Onderzoekers in een ander land hebben een berg drollen gevonden van 240 miljoen jaar oud. De drollen zijn gelukkig versteend, dus ze zijn knoerthard en ze stinken niet meer.
De onderzoekers vonden acht van zulke mesthopen. Op sommige plekken lagen wel dertigduizend keutels op een hoop! Dan vraag je je natuurlijk af: waarom ligt al die poep bij elkaar? Nou, dat zit zo. Veel dieren poepen graag op dezelfde plek. Paarden in de wei bijvoorbeeld. Ze vinden het vies om op het gras te poepen dat ze later opeten. Van die poep zouden ze namelijk ziek kunnen worden. Als je met z’n allen op een grote hoop poept, blijft er meer fris gras over.

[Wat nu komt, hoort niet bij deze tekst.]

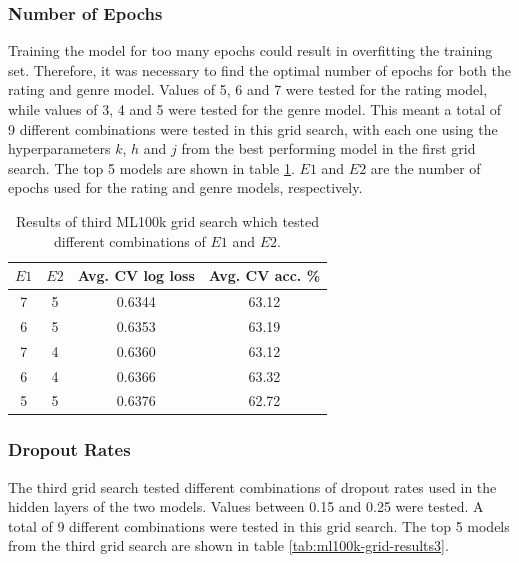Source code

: \subsubsection{Number of Epochs}
Training the model for too many epochs could result in overfitting the training set. Therefore, it was necessary to find the optimal number of epochs for both the rating and genre model. Values of 5, 6 and 7 were tested for the rating model, while values of 3, 4 and 5 were tested for the genre model. This meant a total of 9 different combinations were tested in this grid search, with each one using the hyperparameters $k$, $h$ and $j$ from the best performing model in the first grid search. The top 5 models are shown in table \ref{tab:ml100k-grid-results2}. $E1$ and $E2$ are the number of epochs used for the rating and genre models, respectively.

\begin{table}[H]
\centering
\begin{tabular}{c | c | c | c}
\toprule
\textbf{$E1$} & \textbf{$E2$} & \textbf{Avg. CV log loss} & \textbf{Avg. CV acc.} \% \\
\midrule
7 & 5 & 0.6344 & 63.12 \\
\midrule
6 & 5 & 0.6353 & 63.19 \\
\midrule
7 & 4 & 0.6360 & 63.12 \\
\midrule
6 & 4 & 0.6366 & 63.32 \\
\midrule
5 & 5 & 0.6376 & 62.72 \\
\bottomrule
\end{tabular}
\caption[MovieLens 100k grid search results -- number of epochs]{Results of third ML100k grid search which tested  different combinations of $E1$ and $E2$.}
\label{tab:ml100k-grid-results2}
\end{table}

\subsubsection{Dropout Rates}
The third grid search tested different combinations of dropout rates used in the hidden layers of the two models. Values between 0.15 and 0.25 were tested. A total of 9 different combinations were tested in this grid search. The top 5 models from the third grid search are shown in table \ref{tab:ml100k-grid-results3}.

Neushoorns maken mesthopen om een andere reden: om met elkaar te praten. Elke neushoorn heeft zijn eigen geurtje. Wil een neushoorn weten welke neushoorns er in de buurt zijn? Even aan de poephoop snuffelen. En zelf een bericht achterlaten natuurlijk.

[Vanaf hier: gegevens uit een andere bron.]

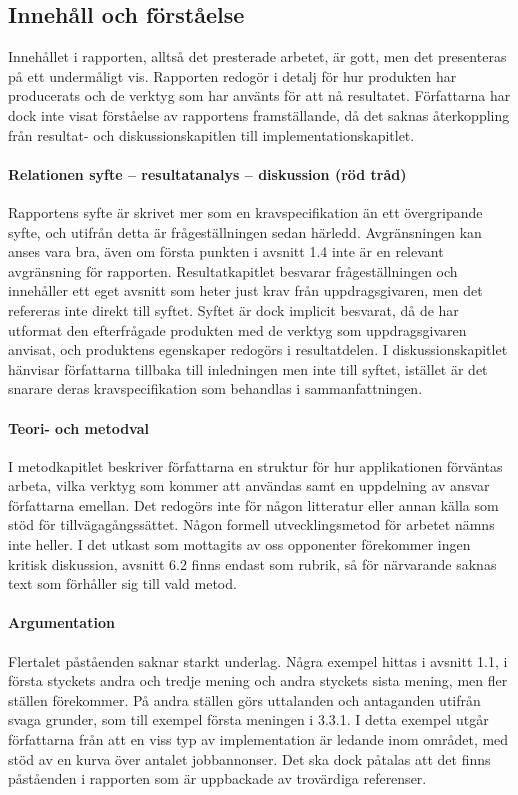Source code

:     \subsection{Innehåll och förståelse} %
    \label{sub:innehall}
    Innehållet i rapporten, alltså det presterade arbetet, är gott, men det presenteras på ett undermåligt vis. Rapporten redogör i detalj för hur produkten har producerats och de verktyg som har använts för att nå resultatet. Författarna har dock inte visat förståelse av rapportens framställande, då det saknas återkoppling från resultat- och diskussionskapitlen till implementationskapitlet.

    \paragraph{Relationen syfte – resultatanalys – diskussion (röd tråd)}
        Rapportens syfte är skrivet mer som en kravspecifikation än ett övergripande syfte, och utifrån detta är frågeställningen sedan härledd. Avgränsningen kan anses vara bra, även om första punkten i avsnitt 1.4 inte är en relevant avgränsning för rapporten. Resultatkapitlet besvarar frågeställningen och innehåller ett eget avsnitt som heter just krav från uppdragsgivaren, men det refereras inte direkt till syftet. Syftet är dock implicit besvarat, då de har utformat den efterfrågade produkten med de verktyg som uppdragsgivaren anvisat, och produktens egenskaper redogörs i resultatdelen. I diskussionskapitlet hänvisar författarna tillbaka till inledningen men inte till syftet, istället är det snarare deras kravspecifikation som behandlas i sammanfattningen.

    \paragraph{Teori- och metodval}
        I metodkapitlet beskriver författarna en struktur för hur applikationen förväntas arbeta, vilka verktyg som kommer att användas samt en uppdelning av ansvar författarna emellan. Det redogörs inte för någon litteratur eller annan källa som stöd för tillvägagångssättet. Någon formell utvecklingsmetod för arbetet nämns inte heller. I det utkast som mottagits av oss opponenter förekommer ingen kritisk diskussion, avsnitt 6.2 finns endast som rubrik, så för närvarande saknas text som förhåller sig till vald metod.

    \paragraph{Argumentation}
        Flertalet påståenden saknar starkt underlag. Några exempel hittas i avsnitt 1.1, i första styckets andra och tredje mening och andra styckets sista mening, men fler ställen förekommer. På andra ställen görs uttalanden och antaganden utifrån svaga grunder, som till exempel första meningen i 3.3.1. I detta exempel utgår författarna från att en viss typ av implementation är ledande inom området, med stöd av en kurva över antalet jobbannonser. Det ska dock påtalas att det finns påståenden i rapporten som är uppbackade av trovärdiga referenser.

Maar wie hebben al die oude drollen nou gelegd? Er waren toen geen paarden en neushoorns en zelfs nog geen dino’s. Dat hebben de onderzoekers uitgezocht. Toen ze de poepstenen doorharkten, zagen ze resten van planten, maar geen botjes. Het moeten dus keutels van planteneters zijn. De onderzoekers keken ook naar de vorm van de drollen. Sommigen leken op eitjes of worstjes, andere op platte koeienvlaaien. Het kleinste keuteltje was zo groot als een pinda. De onderzoekers denken daarom dat het dieren waren die in grote kuddes leefden, met jonkies erbij.
Ze heetten “Dinodontosaurus”, maar het waren geen dino’s.